Data records
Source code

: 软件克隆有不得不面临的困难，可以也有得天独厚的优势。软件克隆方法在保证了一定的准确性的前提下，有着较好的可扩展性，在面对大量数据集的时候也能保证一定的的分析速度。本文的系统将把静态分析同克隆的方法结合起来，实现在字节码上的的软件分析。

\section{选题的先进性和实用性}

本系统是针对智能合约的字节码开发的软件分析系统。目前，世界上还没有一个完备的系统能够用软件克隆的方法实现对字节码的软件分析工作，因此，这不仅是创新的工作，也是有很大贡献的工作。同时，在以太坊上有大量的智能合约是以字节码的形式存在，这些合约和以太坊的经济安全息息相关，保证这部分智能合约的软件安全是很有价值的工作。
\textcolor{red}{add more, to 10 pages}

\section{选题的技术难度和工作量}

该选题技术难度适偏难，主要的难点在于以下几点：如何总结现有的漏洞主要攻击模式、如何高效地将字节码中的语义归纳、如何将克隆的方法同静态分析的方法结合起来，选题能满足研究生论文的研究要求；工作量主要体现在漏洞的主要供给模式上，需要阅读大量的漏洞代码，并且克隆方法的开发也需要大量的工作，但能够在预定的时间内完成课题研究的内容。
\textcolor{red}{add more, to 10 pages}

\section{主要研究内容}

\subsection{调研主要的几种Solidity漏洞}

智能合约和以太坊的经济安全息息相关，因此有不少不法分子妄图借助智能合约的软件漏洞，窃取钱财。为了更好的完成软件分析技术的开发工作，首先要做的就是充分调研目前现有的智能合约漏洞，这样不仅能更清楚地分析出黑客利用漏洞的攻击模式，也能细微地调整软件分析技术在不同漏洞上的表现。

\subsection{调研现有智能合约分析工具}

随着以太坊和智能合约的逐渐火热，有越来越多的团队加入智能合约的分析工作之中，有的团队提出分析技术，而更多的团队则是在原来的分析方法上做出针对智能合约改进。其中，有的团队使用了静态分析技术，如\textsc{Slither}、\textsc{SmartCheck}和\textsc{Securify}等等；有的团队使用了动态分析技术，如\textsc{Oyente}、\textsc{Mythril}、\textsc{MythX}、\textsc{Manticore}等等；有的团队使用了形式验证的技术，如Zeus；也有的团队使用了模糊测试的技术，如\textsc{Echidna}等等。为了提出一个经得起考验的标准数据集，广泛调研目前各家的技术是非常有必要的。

==

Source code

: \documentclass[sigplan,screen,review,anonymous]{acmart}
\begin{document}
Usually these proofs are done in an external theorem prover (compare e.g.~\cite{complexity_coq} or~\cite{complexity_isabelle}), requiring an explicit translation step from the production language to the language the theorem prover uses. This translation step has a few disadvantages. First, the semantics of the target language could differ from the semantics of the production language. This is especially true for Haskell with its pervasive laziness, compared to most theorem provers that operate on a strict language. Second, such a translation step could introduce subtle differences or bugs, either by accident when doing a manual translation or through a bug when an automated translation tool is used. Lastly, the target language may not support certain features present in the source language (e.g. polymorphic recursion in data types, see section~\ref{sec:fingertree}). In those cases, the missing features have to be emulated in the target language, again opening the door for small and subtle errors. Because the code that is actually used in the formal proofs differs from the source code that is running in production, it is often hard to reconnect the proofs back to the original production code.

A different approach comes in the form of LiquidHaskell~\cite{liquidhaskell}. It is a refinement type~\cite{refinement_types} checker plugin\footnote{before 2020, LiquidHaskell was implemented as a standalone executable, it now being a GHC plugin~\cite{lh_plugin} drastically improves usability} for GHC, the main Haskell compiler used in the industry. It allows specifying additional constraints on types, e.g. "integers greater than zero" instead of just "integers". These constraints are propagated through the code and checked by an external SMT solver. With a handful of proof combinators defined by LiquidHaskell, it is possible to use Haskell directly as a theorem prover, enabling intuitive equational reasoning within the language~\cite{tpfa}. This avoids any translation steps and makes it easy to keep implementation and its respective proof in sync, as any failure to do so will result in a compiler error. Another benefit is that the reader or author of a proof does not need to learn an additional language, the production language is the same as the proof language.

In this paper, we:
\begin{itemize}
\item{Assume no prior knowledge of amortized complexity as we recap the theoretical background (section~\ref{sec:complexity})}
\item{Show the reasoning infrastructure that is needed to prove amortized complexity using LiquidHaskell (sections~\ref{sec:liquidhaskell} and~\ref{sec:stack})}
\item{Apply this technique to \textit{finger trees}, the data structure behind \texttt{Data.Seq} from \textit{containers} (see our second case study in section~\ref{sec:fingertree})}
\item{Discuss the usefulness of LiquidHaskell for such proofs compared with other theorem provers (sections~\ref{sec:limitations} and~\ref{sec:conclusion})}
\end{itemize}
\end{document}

* * *

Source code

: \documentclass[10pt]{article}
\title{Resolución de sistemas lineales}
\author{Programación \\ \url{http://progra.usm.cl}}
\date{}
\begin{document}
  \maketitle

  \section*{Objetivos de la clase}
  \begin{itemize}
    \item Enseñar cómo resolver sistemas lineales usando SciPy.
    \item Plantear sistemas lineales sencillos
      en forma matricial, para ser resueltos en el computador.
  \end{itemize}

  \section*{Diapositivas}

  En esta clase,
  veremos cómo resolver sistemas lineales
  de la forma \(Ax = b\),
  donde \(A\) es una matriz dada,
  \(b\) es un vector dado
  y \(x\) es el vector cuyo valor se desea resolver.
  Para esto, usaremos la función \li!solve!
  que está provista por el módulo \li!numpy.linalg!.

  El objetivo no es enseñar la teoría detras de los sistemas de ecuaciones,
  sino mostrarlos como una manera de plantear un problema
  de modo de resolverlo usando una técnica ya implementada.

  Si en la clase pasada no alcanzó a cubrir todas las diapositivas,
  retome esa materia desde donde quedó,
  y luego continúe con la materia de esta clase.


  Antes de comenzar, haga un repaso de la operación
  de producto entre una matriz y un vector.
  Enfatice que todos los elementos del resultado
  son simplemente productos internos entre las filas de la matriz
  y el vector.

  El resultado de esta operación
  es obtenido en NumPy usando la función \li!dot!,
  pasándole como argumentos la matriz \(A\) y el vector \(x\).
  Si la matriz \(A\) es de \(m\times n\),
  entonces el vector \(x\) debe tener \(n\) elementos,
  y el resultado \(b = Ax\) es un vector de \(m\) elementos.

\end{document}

• [Task statement]: Using the data above, extract exactly the lines from the one that holds "Enfatice que todos" to the one that holds "es obtenido en", both ends included, and no others.

• [Answer area]:
  Enfatice que todos los elementos del resultado
  son simplemente productos internos entre las filas de la matriz
  y el vector.

  El resultado de esta operación
  es obtenido en NumPy usando la función \li!dot!,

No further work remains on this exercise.